Rebecca Siegel, the senior scientific director of research at the American Cancer Society, said that it is alarming to see how rapidly the patient population is changing younger despite the fact that the numbers of people in the population are decreasing. It is surprising that more advanced disease in people of all ages is on the rise and should motivate everyone over the age of 45 to get screened.
The rates of colorectal cancer and deaths in some places of the US were higher than in others. The data showed that these rates were the lowest in the West and highest in parts of the South and Midwest. The incidence of colorectal cancer ranged from 27 cases per 100,000 people in Utah to 46.5 per 100,000 in Mississippi. There were differing death rates for colorectal cancer in Connecticut and Mississippi.

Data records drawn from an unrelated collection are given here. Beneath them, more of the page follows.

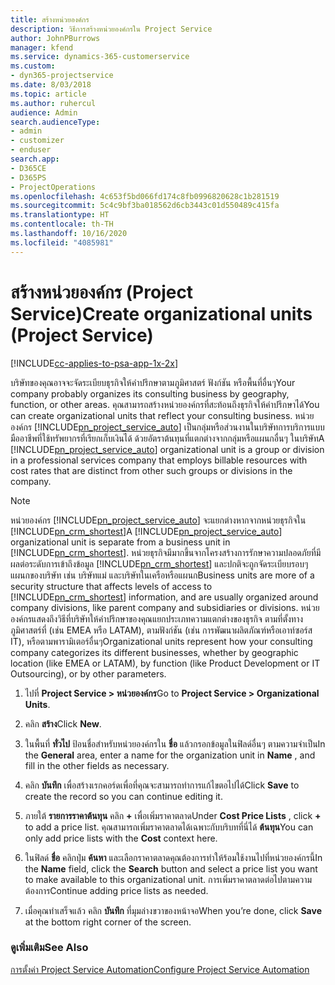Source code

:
 ```yaml
---
title: สร้างหน่วยองค์กร
description: วิธีการสร้างหน่วยองค์กรใน Project Service
author: JohnPBurrows
manager: kfend
ms.service: dynamics-365-customerservice
ms.custom:
- dyn365-projectservice
ms.date: 8/03/2018
ms.topic: article
ms.author: ruhercul
audience: Admin
search.audienceType:
- admin
- customizer
- enduser
search.app:
- D365CE
- D365PS
- ProjectOperations
ms.openlocfilehash: 4c653f5bd066fd174c8fb0996820628c1b281519
ms.sourcegitcommit: 5c4c9bf3ba018562d6cb3443c01d550489c415fa
ms.translationtype: HT
ms.contentlocale: th-TH
ms.lasthandoff: 10/16/2020
ms.locfileid: "4085981"
---
```

# <a name="create-organizational-units-project-service"></a><span data-ttu-id="af63d-103">สร้างหน่วยองค์กร (Project Service)</span><span class="sxs-lookup"><span data-stu-id="af63d-103">Create organizational units (Project Service)</span></span>

[!INCLUDE[cc-applies-to-psa-app-1x-2x](../includes/cc-applies-to-psa-app-1x-2x.md)]

<span data-ttu-id="af63d-104">บริษัทของคุณอาจจะจัดระเบียบธุรกิจให้คำปรึกษาตามภูมิศาสตร์ ฟังก์ชัน หรือพื้นที่อื่นๆ</span><span class="sxs-lookup"><span data-stu-id="af63d-104">Your company probably organizes its consulting business by geography, function, or other areas.</span></span> <span data-ttu-id="af63d-105">คุณสามารถสร้างหน่วยองค์กรที่สะท้อนถึงธุรกิจให้คำปรึกษาได้</span><span class="sxs-lookup"><span data-stu-id="af63d-105">You can create organizational units that reflect your consulting business.</span></span> <span data-ttu-id="af63d-106">หน่วยองค์กร [!INCLUDE[pn_project_service_auto](../includes/pn-project-service-auto.md)] เป็นกลุ่มหรือส่วนงานในบริษัทการบริการแบบมืออาชีพที่ใช้ทรัพยากรที่เรียกเก็บเงินได้ ด้วยอัตราต้นทุนที่แตกต่างจากกลุ่มหรือแผนกอื่นๆ ในบริษัท</span><span class="sxs-lookup"><span data-stu-id="af63d-106">A [!INCLUDE[pn_project_service_auto](../includes/pn-project-service-auto.md)] organizational unit is a group or division in a professional services company that employs billable resources with cost rates that are distinct from other such groups or divisions in the company.</span></span>  
  
> [!NOTE]
>  <span data-ttu-id="af63d-107">หน่วยองค์กร [!INCLUDE[pn_project_service_auto](../includes/pn-project-service-auto.md)] จะแยกต่างหากจากหน่วยธุรกิจใน [!INCLUDE[pn_crm_shortest](../includes/pn-crm-shortest.md)]</span><span class="sxs-lookup"><span data-stu-id="af63d-107">A [!INCLUDE[pn_project_service_auto](../includes/pn-project-service-auto.md)] organizational unit is separate from a business unit in [!INCLUDE[pn_crm_shortest](../includes/pn-crm-shortest.md)].</span></span> <span data-ttu-id="af63d-108">หน่วยธุรกิจมีมากขึ้นจากโครงสร้างการรักษาความปลอดภัยที่มีผลต่อระดับการเข้าถึงข้อมูล [!INCLUDE[pn_crm_shortest](../includes/pn-crm-shortest.md)] และปกติจะถูกจัดระเบียบรอบๆ แผนกของบริษัท เช่น บริษัทแม่ และบริษัทในเครือหรือแผนก</span><span class="sxs-lookup"><span data-stu-id="af63d-108">Business units are more of a security structure that affects levels of access to [!INCLUDE[pn_crm_shortest](../includes/pn-crm-shortest.md)] information, and are usually organized around company divisions, like parent company and subsidiaries or divisions.</span></span> <span data-ttu-id="af63d-109">หน่วยองค์กรแสดงถึงวิธีที่บริษัทให้คำปรึกษาของคุณแยกประเภทความแตกต่างของธุรกิจ ตามที่ตั้งทางภูมิศาสตร์ที่ (เช่น EMEA หรือ LATAM), ตามฟังก์ชัน (เช่น การพัฒนาผลิตภัณฑ์หรือเอาท์ซอร์ส IT), หรือตามพารามิเตอร์อื่นๆ</span><span class="sxs-lookup"><span data-stu-id="af63d-109">Organizational units represent how your consulting company categorizes its different businesses, whether by geographic location (like EMEA or LATAM), by function (like Product Development or IT Outsourcing), or by other parameters.</span></span>  
  
1.  <span data-ttu-id="af63d-110">ไปที่ **Project Service > หน่วยองค์กร**</span><span class="sxs-lookup"><span data-stu-id="af63d-110">Go to **Project Service > Organizational Units**.</span></span>  
  
2.  <span data-ttu-id="af63d-111">คลิก **สร้าง**</span><span class="sxs-lookup"><span data-stu-id="af63d-111">Click **New**.</span></span>  
  
3.  <span data-ttu-id="af63d-112">ในพื้นที่ **ทั่วไป** ป้อนชื่อสำหรับหน่วยองค์กรใน **ชื่อ** แล้วกรอกข้อมูลในฟิลด์อื่นๆ ตามความจำเป็น</span><span class="sxs-lookup"><span data-stu-id="af63d-112">In the **General** area, enter a name for the organization unit in **Name** , and fill in the other fields as necessary.</span></span>  
  
4.  <span data-ttu-id="af63d-113">คลิก **บันทึก** เพื่อสร้างเรกคอร์ดเพื่อที่คุณจะสามารถทำการแก้ไขตอไปได้</span><span class="sxs-lookup"><span data-stu-id="af63d-113">Click **Save** to create the record so you can continue editing it.</span></span>  
  
5.  <span data-ttu-id="af63d-114">ภายใต้ **รายการราคาต้นทุน** คลิก **+** เพื่อเพิ่มราคาตลาด</span><span class="sxs-lookup"><span data-stu-id="af63d-114">Under **Cost Price Lists** , click **+** to add a price list.</span></span> <span data-ttu-id="af63d-115">คุณสามารถเพิ่มราคาตลาดได้เฉพาะกับบริบทที่นี่ได้ **ต้นทุน**</span><span class="sxs-lookup"><span data-stu-id="af63d-115">You can only add price lists with the **Cost** context here.</span></span>  
  
6.  <span data-ttu-id="af63d-116">ในฟิลด์ **ชื่อ** คลิกปุ่ม **ค้นหา** และเลือกราคาตลาดคุณต้องการทำให้ร้อมใช้งานไปที่หน่วยองค์กรนี้</span><span class="sxs-lookup"><span data-stu-id="af63d-116">In the **Name** field, click the **Search** button and select a price list you want to make available to this organizational unit.</span></span> <span data-ttu-id="af63d-117">การเพิ่มราคาตลาดต่อไปตามความต้องการ</span><span class="sxs-lookup"><span data-stu-id="af63d-117">Continue adding price lists as needed.</span></span>  
  
7.  <span data-ttu-id="af63d-118">เมื่อคุณทำเสร็จแล้ว คลิก **บันทึก** ที่มุมล่างขวาของหน้าจอ</span><span class="sxs-lookup"><span data-stu-id="af63d-118">When you’re done, click **Save** at the bottom right corner of the screen.</span></span>  
  
### <a name="see-also"></a><span data-ttu-id="af63d-119">ดูเพิ่มเติม</span><span class="sxs-lookup"><span data-stu-id="af63d-119">See Also</span></span>  
 [<span data-ttu-id="af63d-120">การตั้งค่า Project Service Automation</span><span class="sxs-lookup"><span data-stu-id="af63d-120">Configure Project Service Automation</span></span>](../psa/configure.md)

How Early Should You Be Getting screened? An Empirical Analysis of the Recent Advances in Screening in Colorectal Cancers
“The age to start screening was recently decreased to 45, which will help in an effort to screen more people, but we still need to understand more why we are seeing this increase which is something we are actively looking into,” wrote Mendelsohn, was not involved in the new report.
Mendelsohn says she has seen an increase in advanced colorectal cancers and diagnoses among her younger patients, and she says to watch for symptoms such as rectal bleeding, abdominal pain and changes in bowel habits.
Patients and providers need to recognize the symptoms so they can be evaluated quickly. If you are at an age where you should be getting screened, please do it.